A fonte de financiamento, além do presidente da entidade, Geraldo Luís, foi obtida por meio da realização e participação de eventos. Em 2011, a subvenção do Ceprosom foi de R$ 36 mil e, em 2012, R$ 38.520. Em abril de 2012 foram arrecadados R$ 3.569,72.
Tendo como eixo norteador o serviço de convivência e fortalecimento de vínculos, foram oferecidas nos seis anos 348.390 refeições, com pico de 85 mil nos anos de 2009 e 2010. Em 2006 e 2007 a maioria dos assistidos eram dos bairros Ernesto Kühl e Odécio Degan; em 2008 e 2009, Ernesto Kühl e José Cortez. Em 2010 e 2011, José Cortez.
No início do trabalho, as famílias não recebiam subsídios do governo. A partir de 2008, 20% das cadastradas se integravam a programas de benefícios governamentais que garantiam bolsa-escola, cartão alimentação, auxílio gás, bolsa alimentação e bolsa família. "Nossas assistentes sociais orientavam as famílias a procurar o benefício em que se encaixavam, inclusive para aposentados", lembra Danuza Oliveira do Nascimento, coordenadora da entidade.
Na Casa, para receber benefícios, as famílias precisavam participar dos cursos, como de informática, culinária, artesanato, manicure, teatro e dança, libras, muay thai e capoeira para crianças.
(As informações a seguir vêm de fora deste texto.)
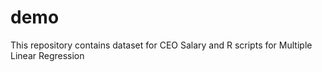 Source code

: # demo
This repository contains dataset for CEO Salary and R scripts for Multiple Linear Regression
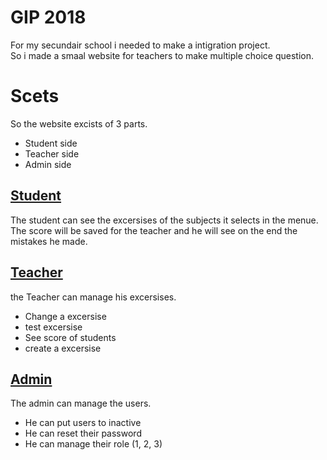 # GIP 2018
For my secundair school i needed to make a intigration project.<br>
So i made a smaal website for teachers to make multiple choice question.

# Scets

So the website excists of 3 parts.
* Student side
* Teacher side
* Admin side

## <u>Student</u>

The student can see the excersises of the subjects it selects in the menue.<br>
The score will be saved for the teacher and he will see on the end the mistakes he made.

## <u>Teacher</u>
the Teacher can manage his excersises.
* Change a excersise
* test excersise
* See score of students
* create a excersise

## <u>Admin</u>
The admin can manage the users.
* He can put users to inactive
* He can reset their password
* He can manage their role (1, 2, 3) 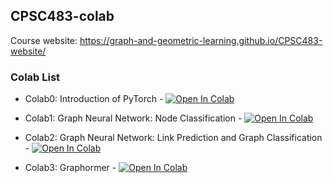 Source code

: ## CPSC483-colab

Course website: https://graph-and-geometric-learning.github.io/CPSC483-website/



### Colab List

* Colab0: Introduction of PyTorch - [![Open In Colab](https://colab.research.google.com/assets/colab-badge.svg)](https://colab.research.google.com/github/Graph-and-Geometric-Learning/CPSC483-colab/blob/main/CPSC483_colab0.ipynb)

* Colab1: Graph Neural Network: Node Classification - [![Open In Colab](https://colab.research.google.com/assets/colab-badge.svg)](https://colab.research.google.com/github/Graph-and-Geometric-Learning/CPSC483-colab/blob/main/CPSC483_colab1.ipynb)

* Colab2: Graph Neural Network: Link Prediction and Graph Classification - [![Open In Colab](https://colab.research.google.com/assets/colab-badge.svg)](https://colab.research.google.com/github/Graph-and-Geometric-Learning/CPSC483-colab/blob/main/CPSC483_colab2.ipynb)

* Colab3: Graphormer - [![Open In Colab](https://colab.research.google.com/assets/colab-badge.svg)](https://colab.research.google.com/github/Graph-and-Geometric-Learning/CPSC483-colab/blob/main/CPSC483_colab3.ipynb)


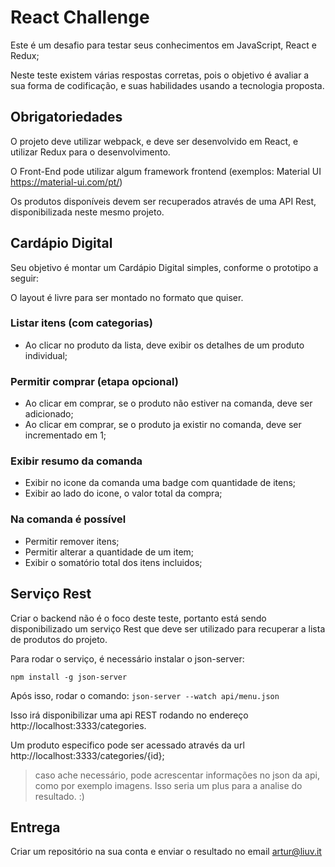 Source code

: # React Challenge

Este é um desafio para testar seus conhecimentos em JavaScript, React e Redux;

Neste teste existem várias respostas corretas, pois o objetivo é avaliar a sua forma de codificação, e suas habilidades usando a tecnologia proposta.

## Obrigatoriedades

O projeto deve utilizar webpack, e deve ser desenvolvido em React, e utilizar Redux para o desenvolvimento.

O Front-End pode utilizar algum framework frontend (exemplos: Material UI https://material-ui.com/pt/)

Os produtos disponíveis devem ser recuperados através de uma API Rest, disponibilizada neste mesmo projeto.

## Cardápio Digital

Seu objetivo é montar um Cardápio Digital simples, conforme o prototipo a seguir:

O layout é livre para ser montado no formato que quiser. 

### Listar itens (com categorias)

- Ao clicar no produto da lista, deve exibir os detalhes de um produto individual;

### Permitir comprar (etapa opcional)

- Ao clicar em comprar, se o produto não estiver na comanda, deve ser adicionado;
- Ao clicar em comprar, se o produto ja existir no comanda, deve ser incrementado em 1;

### Exibir resumo da comanda

- Exibir no icone da comanda uma badge com quantidade de itens;
- Exibir ao lado do icone, o valor total da compra;

### Na comanda é possível

- Permitir remover itens;
- Permitir alterar a quantidade de um item;
- Exibir o somatório total dos itens incluidos;

## Serviço Rest

Criar o backend não é o foco deste teste, portanto está sendo disponibilizado um serviço Rest que deve ser utilizado para recuperar a lista de produtos do projeto.

Para rodar o serviço, é necessário instalar o json-server:

`npm install -g json-server`

Após isso, rodar o comando: `json-server --watch api/menu.json`

Isso irá disponibilizar uma api REST rodando no endereço http://localhost:3333/categories.

Um produto especifico pode ser acessado através da url http://localhost:3333/categories/{id};

> caso ache necessário, pode acrescentar informações no json da api, como por exemplo imagens. Isso seria um plus para a analise do resultado. :)

## Entrega

Criar um repositório na sua conta e enviar o resultado no email artur@liuv.it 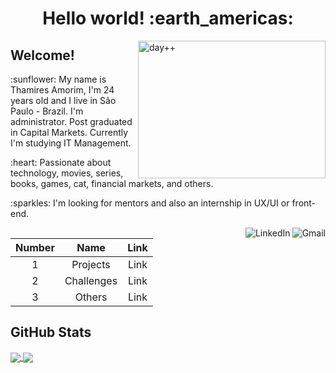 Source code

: <h1 align="center"> Hello world! :earth_americas: </h1>

<a href="#"><img src="https://i.pinimg.com/originals/67/00/4f/67004f96ad065514451bf0fc10482efe.gif" title="day++" width="300px" height="220" align="right" style="max-width:100%;">
</a>
<p><b><h2>Welcome!</h2></b></p> 
<p>:sunflower: My name is Thamires Amorim, I'm 24 years old and I live in São Paulo - Brazil. I'm administrator. Post graduated in Capital Markets. Currently I'm studying IT Management.</p>
<p>:heart: Passionate about technology, movies, series, books, games, cat, financial markets, and others.  </p>
<p>:sparkles: I'm looking for mentors and also an internship in UX/UI or front-end.</p></p><p></p><p>

<a href="mailto:thamiresrsamorim@gmail.com">
    <img src="https://camo.githubusercontent.com/4a21774b9d6abd72ff3f8f2abf20cb44d95ea2c8c19b273b9df62a33266d087e/68747470733a2f2f696d672e736869656c64732e696f2f62616467652f2d476d61696c2d6331343433383f7374796c653d666c6174266c6f676f3d476d61696c266c6f676f436f6c6f723d7768697465" title="Send me an email" align="right" alt="Gmail" data-canonical-src="https://img.shields.io/badge/-Gmail-c14438?style=flat&amp;logo=Gmail&amp;logoColor=white" style="max-width:100%;">
</a>
<a href="https://www.linkedin.com/in/trsamorim/" rel="nofollow">
    <img src="https://camo.githubusercontent.com/6dc9828248fb64760c234f5b24c275a4912e9bb546c281d0c8e67cecb3381669/68747470733a2f2f696d672e736869656c64732e696f2f62616467652f2d4c696e6b6564496e2d626c75653f7374796c653d666c6174266c6f676f3d4c696e6b6564696e266c6f676f436f6c6f723d7768697465" title="Network" align="right" alt="LinkedIn" data-canonical-src="https://img.shields.io/badge/-LinkedIn-blue?style=flat&amp;logo=Linkedin&amp;logoColor=white" style="max-width:100%;">
</a>


| Number |    Name    | Link |
| :----: | :--------: | :--: |
|   1    |  Projects  | Link |
|   2    | Challenges | Link |
|   3    |   Others   | Link |

<h2 align="left">GitHub Stats</h2>
<a target="_blank"href="https://github.com/anuraghazra/github-readme-stats">
  <img align="center" src="https://github-readme-stats.vercel.app/api/top-langs/?username=thamiresrsamorim&theme=vision-friendly-dark&show_icons=true)%5D(https://github.com/anuraghazra/github-readme-stats" />
</a>
<a target="_blank" href="https://github.com/anuraghazra/convoychat">
  <img align="center" src="https://github-readme-stats.vercel.app/api?username=thamiresrsamorim&theme=vision-friendly-dark&show_icons=true" />
</a>
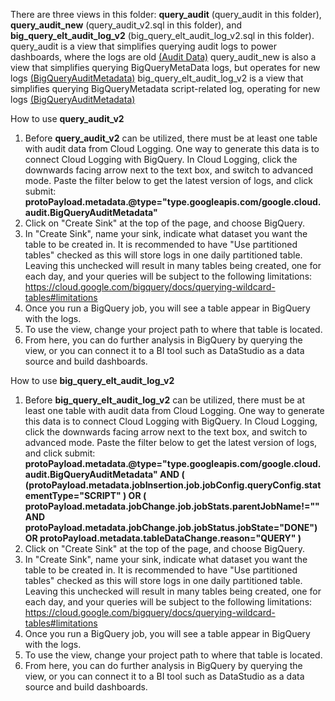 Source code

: There are three views in this folder: **query_audit** (query_audit in this folder), **query_audit_new** (query_audit_v2.sql in this folder), and **big_query_elt_audit_log_v2** (big_query_elt_audit_log_v2.sql in this folder).
query_audit is a view that simplifies querying audit logs to power dashboards, where the logs are old [(Audit Data)](https://cloud.google.com/bigquery/docs/reference/auditlogs/rest/Shared.Types/AuditData)
query_audit_new is also a view that simplifies querying BigQueryMetaData logs, but operates for new logs [(BigQueryAuditMetadata)](https://cloud.google.com/bigquery/docs/reference/auditlogs/rest/Shared.Types/BigQueryAuditMetadata)
big_query_elt_audit_log_v2 is a view that simplifies querying BigQueryMetadata script-related log, operating for new logs [(BigQueryAuditMetadata)](https://cloud.google.com/bigquery/docs/reference/auditlogs/rest/Shared.Types/BigQueryAuditMetadata)

How to use **query_audit_v2**
1. Before **query_audit_v2** can be utilized, there must be at least one table with audit data from Cloud Logging. One way to generate this data is to connect Cloud Logging with BigQuery. In Cloud Logging, click the downwards facing arrow next to the text box, and switch to advanced mode. Paste the filter below to get the latest version of logs, and click submit:
**protoPayload.metadata.@type="type.googleapis.com/google.cloud.audit.BigQueryAuditMetadata"**
3. Click on "Create Sink" at the top of the page, and choose BigQuery. 
4. In "Create Sink", name your sink, indicate what dataset you want the table to be created in. It is recommended to have "Use partitioned tables" checked as this will store logs in one daily partitioned table. Leaving this unchecked will result in many tables being created, one for each day, and your queries will be subject to the following limitations: https://cloud.google.com/bigquery/docs/querying-wildcard-tables#limitations
5. Once you run a BigQuery job, you will see a table appear in BigQuery with the logs. 
6. To use the view, change your project path to where that table is located. 
7. From here, you can do further analysis in BigQuery by querying the view, or you can connect it to a BI tool such as DataStudio as a data source and build dashboards. 

How to use **big_query_elt_audit_log_v2**
1. Before **big_query_elt_audit_log_v2** can be utilized, there must be at least one table with audit data from Cloud Logging. One way to generate this data is to connect Cloud Logging with BigQuery. In Cloud Logging, click the downwards facing arrow next to the text box, and switch to advanced mode. Paste the filter below to get the latest version of logs, and click submit:
**protoPayload.metadata.@type="type.googleapis.com/google.cloud.audit.BigQueryAuditMetadata" AND (
(protoPayload.metadata.jobInsertion.job.jobConfig.queryConfig.statementType="SCRIPT" ) OR (
protoPayload.metadata.jobChange.job.jobStats.parentJobName!="" AND protoPayload.metadata.jobChange.job.jobStatus.jobState="DONE")
OR protoPayload.metadata.tableDataChange.reason="QUERY"
)**
3. Click on "Create Sink" at the top of the page, and choose BigQuery. 
4. In "Create Sink", name your sink, indicate what dataset you want the table to be created in. It is recommended to have "Use partitioned tables" checked as this will store logs in one daily partitioned table. Leaving this unchecked will result in many tables being created, one for each day, and your queries will be subject to the following limitations: https://cloud.google.com/bigquery/docs/querying-wildcard-tables#limitations
5. Once you run a BigQuery job, you will see a table appear in BigQuery with the logs. 
6. To use the view, change your project path to where that table is located. 
7. From here, you can do further analysis in BigQuery by querying the view, or you can connect it to a BI tool such as DataStudio as a data source and build dashboards. 
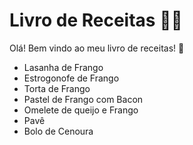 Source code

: # Livro de Receitas  :woman_cook:

Olá! Bem vindo ao meu livro de receitas! :wave:

- Lasanha de Frango
- Estrogonofe de Frango
- Torta de Frango
- Pastel de Frango com Bacon
- Omelete de queijo e Frango
- Pavê
- Bolo de Cenoura
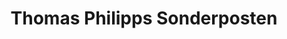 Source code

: ---
title: "Thomas Philipps Sonderposten"
url: /rostock/thomas-philipps-sonderposten/
shop: Kramladen
---
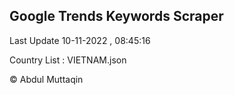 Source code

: 

## Google Trends Keywords Scraper 
 
Last Update 10-11-2022 , 08:45:16

Country List :
VIETNAM.json



© Abdul Muttaqin 
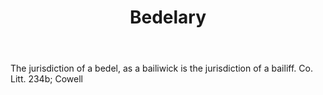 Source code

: ---
title: Bedelary
permalink: "/definitions/bedelary.html"
body: The jurisdiction of a bedel, as a bailiwick is the jurisdiction of a bailiff.
  Co. Litt. 234b; Cowell
published_at: '2018-07-07'
layout: post
--- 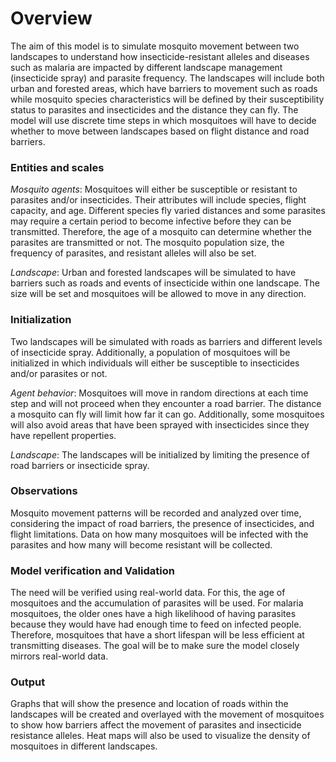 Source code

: # Overview

The aim of this model is to simulate mosquito movement between two landscapes to understand how insecticide-resistant alleles and diseases such as malaria are impacted by different landscape management (insecticide spray) and parasite frequency. The landscapes will include both urban and forested areas, which have barriers to movement such as roads while mosquito 
species characteristics will be defined by their susceptibility status to parasites and insecticides and the distance they can fly. The model will use discrete time steps in which mosquitoes will have to decide whether to move between landscapes based on flight distance and road barriers. 

### Entities and scales

*Mosquito agents*: Mosquitoes will either be susceptible or resistant to parasites and/or insecticides. Their attributes will include species, flight capacity, and age. Different species fly varied distances and some parasites may require a certain period to become infective before they can be transmitted. Therefore, the age of a mosquito can determine whether the parasites
are transmitted or not. The mosquito population size, the frequency of parasites, and resistant alleles will also be set.

*Landscape*: Urban and forested landscapes will be simulated to have barriers such as roads and events of insecticide within one landscape. The size will be set and mosquitoes will be allowed to move in any direction. 

### Initialization 

Two landscapes will be simulated with roads as barriers and different levels of insecticide spray. Additionally, a population of mosquitoes will be initialized in which individuals will either be susceptible to insecticides and/or parasites or not.

*Agent behavior*: Mosquitoes will move in random directions at each time step and will not proceed when they encounter a road barrier. The distance a mosquito can fly will limit how far it can go. Additionally, some mosquitoes will also avoid areas that have been sprayed with insecticides since they have repellent properties.

*Landscape*: The landscapes will be initialized by limiting the presence of road barriers or insecticide spray.

### Observations 

Mosquito movement patterns will be recorded and analyzed over time, considering the impact of road barriers, the presence of  insecticides, and flight limitations. Data on how many mosquitoes will be infected with the parasites and how many will become resistant will be collected.

### Model verification and Validation

The need will be verified using real-world data. For this, the age of mosquitoes and the accumulation of parasites will be used. For malaria mosquitoes, the older ones have a high likelihood
of having parasites because they would have had enough time to feed on infected people. Therefore, mosquitoes that have a short lifespan will be less efficient at transmitting diseases. The goal will be to make sure the model closely mirrors real-world data.

### Output

Graphs that will show the presence and location of roads within the landscapes will be created and overlayed with the movement of mosquitoes to show how barriers affect the movement of parasites and insecticide resistance alleles. Heat maps will also be used to visualize the density of mosquitoes in different landscapes.
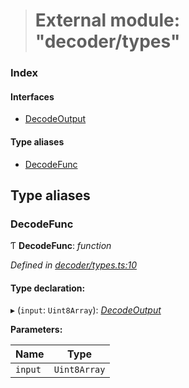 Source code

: > # External module: "decoder/types"

### Index

#### Interfaces

* [DecodeOutput](../interfaces/_decoder_types_.decodeoutput.md)

#### Type aliases

* [DecodeFunc](_decoder_types_.md#decodefunc)

## Type aliases

###  DecodeFunc

Ƭ **DecodeFunc**: *function*

*Defined in [decoder/types.ts:10](https://github.com/polkadot-js/common/blob/6c79462/packages/util-rlp/src/decoder/types.ts#L10)*

#### Type declaration:

▸ (`input`: `Uint8Array`): *[DecodeOutput](../interfaces/_decoder_types_.decodeoutput.md)*

**Parameters:**

Name | Type |
------ | ------ |
`input` | `Uint8Array` | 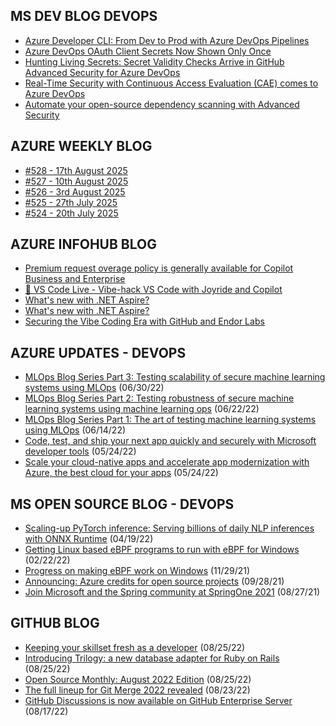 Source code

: ## MS DEV BLOG DEVOPS 

<!-- DEVBLOGDEVOPS:START -->
- [Azure Developer CLI: From Dev to Prod with Azure DevOps Pipelines](https://devblogs.microsoft.com/devops/azure-developer-cli-from-dev-to-prod-with-azure-devops-pipelines/)
- [Azure DevOps OAuth Client Secrets Now Shown Only Once](https://devblogs.microsoft.com/devops/azure-devops-oauth-client-secrets-now-shown-only-once/)
- [Hunting Living Secrets: Secret Validity Checks Arrive in GitHub Advanced Security for Azure DevOps](https://devblogs.microsoft.com/devops/hunting-living-secrets-secret-validity-checks-arrive-in-github-advanced-security-for-azure-devops/)
- [Real-Time Security with Continuous Access Evaluation (CAE) comes to Azure DevOps](https://devblogs.microsoft.com/devops/real-time-security-with-continuous-access-evaluation-cae-comes-to-azure-devops/)
- [Automate your open-source dependency scanning with Advanced Security](https://devblogs.microsoft.com/devops/automate-your-open-source-dependency-scanning-with-advanced-security/)
<!-- DEVBLOGDEVOPS:END -->


## AZURE WEEKLY BLOG

<!-- AZUREWEEKLY:START -->
- [#528 - 17th August 2025](https://azureweekly.info/issue-528.html)
- [#527 - 10th August 2025](https://azureweekly.info/issue-527.html)
- [#526 - 3rd August 2025](https://azureweekly.info/issue-526.html)
- [#525 - 27th July 2025](https://azureweekly.info/issue-525.html)
- [#524 - 20th July 2025](https://azureweekly.info/issue-524.html)
<!-- AZUREWEEKLY:END -->

## AZURE INFOHUB BLOG 

<!-- AZUREINFOHUB:START -->
- [Premium request overage policy is generally available for Copilot Business and Enterprise](https://github.blog/changelog/2025-08-22-premium-request-overage-policy-is-generally-available-for-copilot-business-and-enterprise)
- [🔴 VS Code Live - Vibe-hack VS Code with Joyride and Copilot](https://www.youtube.com/watch?v=Nt1p6yreAUU)
- [What&#39;s new with .NET Aspire?](https://www.youtube.com/watch?v=FseIFFXGbvw)
- [What&#39;s new with .NET Aspire?](https://www.youtube.com/watch?v=oLF1Z8DcqaA)
- [Securing the Vibe Coding Era with GitHub and Endor Labs](https://www.youtube.com/watch?v=-AJnsmYODIk)
<!-- AZUREINFOHUB:END -->


## AZURE UPDATES - DEVOPS 

<!-- AZUREUPDATES:START -->

 - [MLOps Blog Series Part 3: Testing scalability of secure machine learning systems using MLOps](https://azure.microsoft.com/blog/mlops-blog-series-part-3-testing-scalability-of-secure-machine-learning-systems-using-mlops/) (06/30/22)
 - [MLOps Blog Series Part 2: Testing robustness of secure machine learning systems using machine learning ops](https://azure.microsoft.com/blog/mlops-blog-series-part-2-testing-robustness-of-secure-machine-learning-systems-using-machine-learning-ops/) (06/22/22)
 - [MLOps Blog Series Part 1: The art of testing machine learning systems using MLOps](https://azure.microsoft.com/blog/mlops-blog-series-part-1-the-art-of-testing-machine-learning-systems-using-mlops/) (06/14/22)
 - [Code, test, and ship your next app quickly and securely with Microsoft developer tools](https://azure.microsoft.com/blog/code-test-and-ship-your-next-app-quickly-and-securely-with-microsoft-developer-tools/) (05/24/22)
 - [Scale your cloud-native apps and accelerate app modernization with Azure, the best cloud for your apps](https://azure.microsoft.com/blog/scale-your-cloudnative-apps-and-accelerate-app-modernization-with-azure-the-best-cloud-for-your-apps/) (05/24/22)
<!-- AZUREUPDATES:END -->


## MS OPEN SOURCE BLOG - DEVOPS 

<!-- MSOPENSOURCEBLOG:START -->

 - [Scaling-up PyTorch inference: Serving billions of daily NLP inferences with ONNX Runtime](https://cloudblogs.microsoft.com/opensource/2022/04/19/scaling-up-pytorch-inference-serving-billions-of-daily-nlp-inferences-with-onnx-runtime/) (04/19/22)
 - [Getting Linux based eBPF programs to run with eBPF for Windows](https://cloudblogs.microsoft.com/opensource/2022/02/22/getting-linux-based-ebpf-programs-to-run-with-ebpf-for-windows/) (02/22/22)
 - [Progress on making eBPF work on Windows](https://cloudblogs.microsoft.com/opensource/2021/11/29/progress-on-making-ebpf-work-on-windows/) (11/29/21)
 - [Announcing: Azure credits for open source projects](https://cloudblogs.microsoft.com/opensource/2021/09/28/announcing-azure-credits-for-open-source-projects/) (09/28/21)
 - [Join Microsoft and the Spring community at SpringOne 2021](https://cloudblogs.microsoft.com/opensource/2021/08/27/join-microsoft-and-the-spring-community-at-springone-2021/) (08/27/21)
<!-- MSOPENSOURCEBLOG:END -->


## GITHUB BLOG


<!-- GITHUB:START -->

 - [Keeping your skillset fresh as a developer](https://github.blog/2022-08-25-keeping-your-skillset-fresh-as-a-developer/) (08/25/22)
 - [Introducing Trilogy: a new database adapter for Ruby on Rails](https://github.blog/2022-08-25-introducing-trilogy-a-new-database-adapter-for-ruby-on-rails/) (08/25/22)
 - [Open Source Monthly: August 2022 Edition](https://github.blog/2022-08-25-open-source-monthly-august-2022-edition/) (08/25/22)
 - [The full lineup for Git Merge 2022 revealed](https://github.blog/2022-08-23-the-full-lineup-for-git-merge-2022-revealed/) (08/23/22)
 - [GitHub Discussions is now available on GitHub Enterprise Server](https://github.blog/2022-08-17-github-discussions-is-now-available-on-github-enterprise-server/) (08/17/22)
<!-- GITHUB:END -->
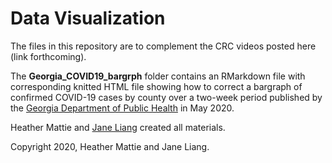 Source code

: # Data Visualization

The files in this repository are to complement the CRC videos posted here (link forthcoming).

The **Georgia_COVID19_bargrph** folder contains an RMarkdown file with corresponding knitted HTML file showing how to correct a bargraph of confirmed COVID-19 cases by county over a two-week period published by the [Georgia Department of Public Health](https://dph.georgia.gov/covid-19-daily-status-report) in May 2020.

Heather Mattie and [Jane Liang](https://github.com/janewliang) created all materials.


Copyright 2020, Heather Mattie and Jane Liang.
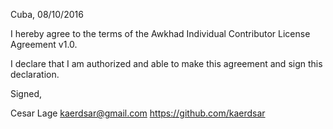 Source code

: Cuba, 08/10/2016

I hereby agree to the terms of the Awkhad Individual Contributor License
Agreement v1.0.

I declare that I am authorized and able to make this agreement and sign this
declaration.

Signed,

Cesar Lage kaerdsar@gmail.com https://github.com/kaerdsar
A partir de 2010, o número de participantes começou a cair, com as famílias recebendo benefícios do governo, inclusive para material de construção, leite em casa e auxílio para famílias de presidiários. "Percebemos que, com tantos benefícios hoje, a Casa da Sopa deixou de ajudar e passou a atrapalhar. A partir do momento que acomodamos essas famílias, deixamos de ajudá-las", reflete a coordenadora. "Acreditamos que já cumprimos a nossa missão em Limeira. Ajudamos, encaminhamos e orientamos muitas famílias e necessitados em geral. Agora, nossa missão será em outro local onde nos convencemos da real pobreza", finaliza, referindo-se ao Vale do Jequitinhonha.